Board list capacity and capacity line
- This is after we have https://gitlab.com/gitlab-org/gitlab-ee/issues/3772
- Every board list can have two associated capacity values.
- There is some UI to set this per list, probably at the top.
- Update the board UI so that the lists either show only issue counts or summed weights. Probably configured in the edit board modal. This is to make sure there’s not too many numbers clogging up the top of the board list.
- So each list has a capacity value associated with issue counts and a capacity value associated with summed weights.
- So per list, you show the user-configured capacity value and the actual count/summed weights of the issues in that list. So visually you can see if you are above or below capacity. If you are above, you may want to have some warning, like a red color.

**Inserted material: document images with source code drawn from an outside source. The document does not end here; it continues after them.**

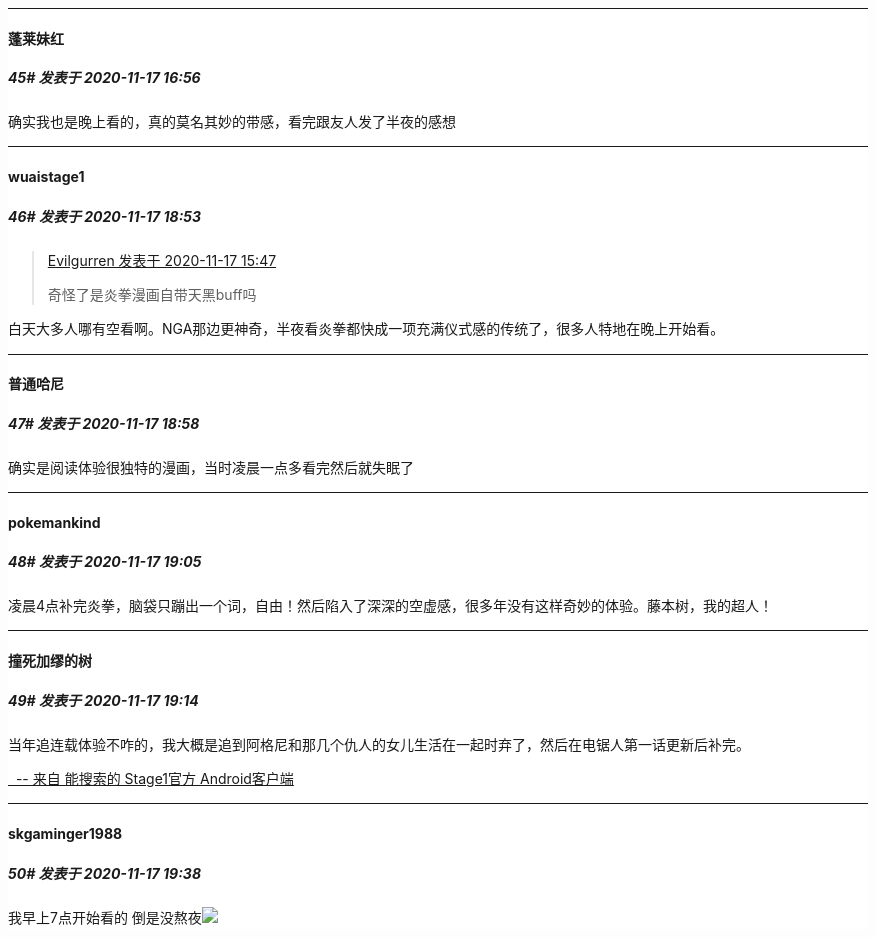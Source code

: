 
-----

####  蓬莱妹红  
##### 45#       发表于 2020-11-17 16:56


确实我也是晚上看的，真的莫名其妙的带感，看完跟友人发了半夜的感想


-----

####  wuaistage1  
##### 46#       发表于 2020-11-17 18:53


<blockquote><a href="httphttps://bbs.saraba1st.com/2b/forum.php?mod=redirect&amp;goto=findpost&amp;pid=49423052&amp;ptid=1972675" target="_blank">Evilgurren 发表于 2020-11-17 15:47</a>

奇怪了是炎拳漫画自带天黑buff吗</blockquote>
白天大多人哪有空看啊。NGA那边更神奇，半夜看炎拳都快成一项充满仪式感的传统了，很多人特地在晚上开始看。


-----

####  普通哈尼  
##### 47#       发表于 2020-11-17 18:58


确实是阅读体验很独特的漫画，当时凌晨一点多看完然后就失眠了


-----

####  pokemankind  
##### 48#       发表于 2020-11-17 19:05


凌晨4点补完炎拳，脑袋只蹦出一个词，自由！然后陷入了深深的空虚感，很多年没有这样奇妙的体验。藤本树，我的超人！


-----

####  撞死加缪的树  
##### 49#       发表于 2020-11-17 19:14


当年追连载体验不咋的，我大概是追到阿格尼和那几个仇人的女儿生活在一起时弃了，然后在电锯人第一话更新后补完。

[  -- 来自 能搜索的 Stage1官方 Android客户端](https://www.coolapk.com/apk/140634)


-----

####  skgaminger1988  
##### 50#       发表于 2020-11-17 19:38


我早上7点开始看的 倒是没熬夜<img src="https://static.saraba1st.com/image/smiley/face2017/068.png" referrerpolicy="no-referrer">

- This applies to all three list types: Labels, assignees, and milestones.
Milestone list use cases
- This is available after https://gitlab.com/gitlab-org/gitlab-ee/issues/6469.
- If you are planning future milestones’ work in a board, you enter these list capacities. So then as you put issues into those milestones, you know if you are over scheduling.
- You can drag issues between milestones to balance out.
- You can adjust a milestone’s capacity if you know that in that period, someone will be on vacation.
- For current or past milestones, you can see work remaining in terms of count/weight compared to original capacity. Sort of like burndown.
- Since the board is already scoped, everything is with respect to that scope, for example, a team.
Assignee list use cases
- This is similar to milestone lists. But it’s scoped to a person. So if you want to plan capacity per individual, this allows you to do that.
- So you could have a board that represents team assignments for the 11.3 milestone. Right away you can see if you are over or under scheduling per person.
Label list use cases
- If you are using label lists to plan a single milestone, you can set capacity limits per area. This can be a way to balance out say tech debt vs UX polish vs new feature development.
- If you are using label lists to track workflow (eg within a single milestone) then you can set limits per stage. This is a way to avoid/manage bottlenecks of issues building up in s certain stage. Some Agile-like methodologies explicitly do not allow you to have too many accumulation in a given stage at a given time.
Capacity line
Inspired by this discussion, the board list capacity could correspond to a capacity line on the list itself. So if you increase the capacity number, the line would go down. If you reduce, it would go up. Correspondingly, if you drag the line up and down, it would change the capacity number itself.